## Dataset records

- - - - -

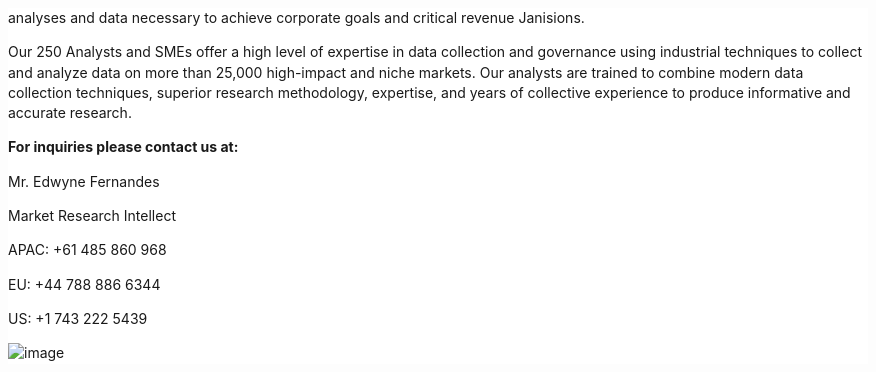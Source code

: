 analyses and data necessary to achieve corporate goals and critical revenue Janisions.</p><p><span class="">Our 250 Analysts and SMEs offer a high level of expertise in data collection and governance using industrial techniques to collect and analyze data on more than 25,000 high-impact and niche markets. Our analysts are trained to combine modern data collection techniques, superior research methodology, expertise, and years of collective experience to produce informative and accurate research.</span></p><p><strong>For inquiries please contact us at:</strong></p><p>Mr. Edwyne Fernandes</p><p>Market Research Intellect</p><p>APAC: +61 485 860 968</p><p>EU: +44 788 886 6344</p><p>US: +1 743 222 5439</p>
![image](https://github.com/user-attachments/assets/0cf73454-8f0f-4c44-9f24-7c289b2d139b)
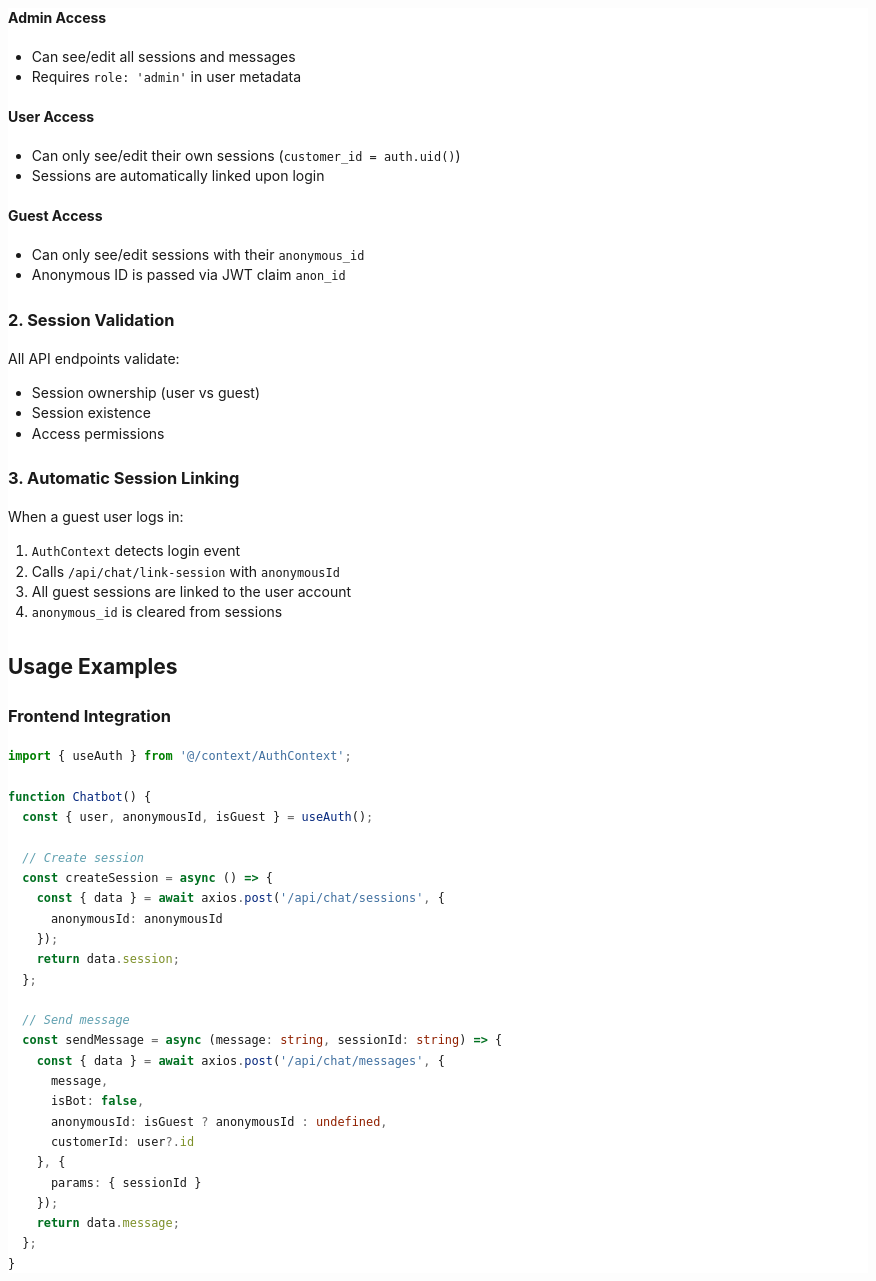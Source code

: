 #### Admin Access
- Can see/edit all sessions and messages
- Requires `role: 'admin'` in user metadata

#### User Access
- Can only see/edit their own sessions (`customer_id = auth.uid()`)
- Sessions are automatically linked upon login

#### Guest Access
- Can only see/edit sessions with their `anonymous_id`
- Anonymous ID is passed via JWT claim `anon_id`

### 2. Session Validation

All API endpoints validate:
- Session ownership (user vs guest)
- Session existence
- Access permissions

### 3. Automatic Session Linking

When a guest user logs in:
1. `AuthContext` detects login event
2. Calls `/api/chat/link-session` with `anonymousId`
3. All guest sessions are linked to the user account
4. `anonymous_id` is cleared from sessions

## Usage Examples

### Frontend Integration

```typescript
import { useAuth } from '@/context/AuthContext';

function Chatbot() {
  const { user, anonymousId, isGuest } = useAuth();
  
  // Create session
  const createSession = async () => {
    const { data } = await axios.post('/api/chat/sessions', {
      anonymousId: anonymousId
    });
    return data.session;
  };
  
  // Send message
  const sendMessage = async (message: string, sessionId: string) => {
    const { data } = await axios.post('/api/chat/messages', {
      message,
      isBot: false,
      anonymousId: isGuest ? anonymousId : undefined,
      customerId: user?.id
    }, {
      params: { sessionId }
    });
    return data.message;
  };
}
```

- - - - -

## Brief
Both ends count here. Reproduce exactly the lines from the one containing "detects login event" through the end of the listing.

## Expected answer
1. `AuthContext` detects login event
2. Calls `/api/chat/link-session` with `anonymousId`
3. All guest sessions are linked to the user account
4. `anonymous_id` is cleared from sessions

## Usage Examples

### Frontend Integration

```typescript
import { useAuth } from '@/context/AuthContext';

function Chatbot() {
  const { user, anonymousId, isGuest } = useAuth();
  
  // Create session
  const createSession = async () => {
    const { data } = await axios.post('/api/chat/sessions', {
      anonymousId: anonymousId
    });
    return data.session;
  };
  
  // Send message
  const sendMessage = async (message: string, sessionId: string) => {
    const { data } = await axios.post('/api/chat/messages', {
      message,
      isBot: false,
      anonymousId: isGuest ? anonymousId : undefined,
      customerId: user?.id
    }, {
      params: { sessionId }
    });
    return data.message;
  };
}
```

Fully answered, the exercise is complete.